#### DATA TO USE

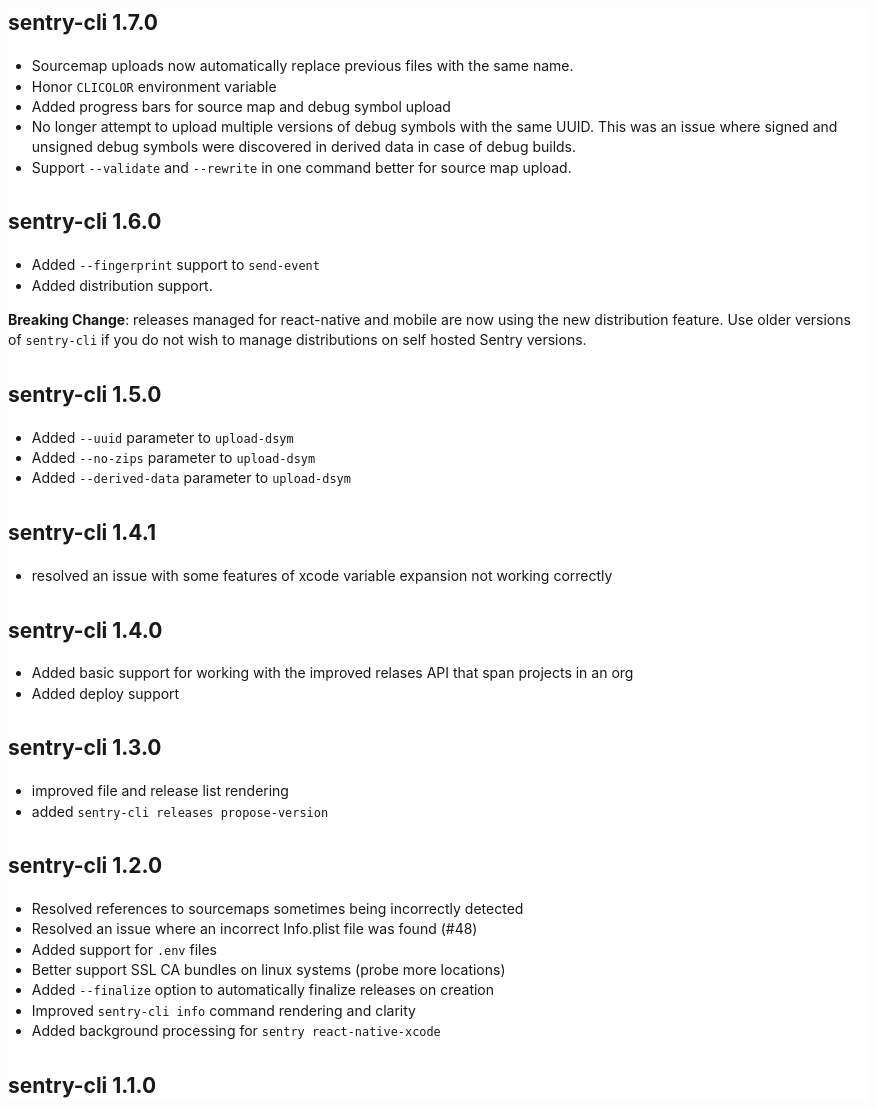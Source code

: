 ## sentry-cli 1.7.0

* Sourcemap uploads now automatically replace previous files with the same name.
* Honor `CLICOLOR` environment variable
* Added progress bars for source map and debug symbol upload
* No longer attempt to upload multiple versions of debug symbols with the same UUID. This was an issue where signed and unsigned debug symbols were discovered in derived data in case of debug builds.
* Support `--validate` and `--rewrite` in one command better for source map upload.

## sentry-cli 1.6.0

* Added `--fingerprint` support to `send-event`
* Added distribution support.

**Breaking Change**: releases managed for react-native and mobile are now using the new distribution feature.  Use older versions of `sentry-cli` if you do not wish to manage distributions on self hosted Sentry versions.

## sentry-cli 1.5.0

* Added `--uuid` parameter to `upload-dsym`
* Added `--no-zips` parameter to `upload-dsym`
* Added `--derived-data` parameter to `upload-dsym`

## sentry-cli 1.4.1

* resolved an issue with some features of xcode variable expansion not working correctly

## sentry-cli 1.4.0

* Added basic support for working with the improved relases API that span projects in an org
* Added deploy support

## sentry-cli 1.3.0

* improved file and release list rendering
* added `sentry-cli releases propose-version`

## sentry-cli 1.2.0

* Resolved references to sourcemaps sometimes being incorrectly detected
* Resolved an issue where an incorrect Info.plist file was found (#48)
* Added support for `.env` files
* Better support SSL CA bundles on linux systems (probe more locations)
* Added `--finalize` option to automatically finalize releases on creation
* Improved `sentry-cli info` command rendering and clarity
* Added background processing for `sentry react-native-xcode`

## sentry-cli 1.1.0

########

Everything from the line containing "Added background processing" through the end of the entries above should be retyped exactly, and nothing else.

* Added background processing for `sentry react-native-xcode`

## sentry-cli 1.1.0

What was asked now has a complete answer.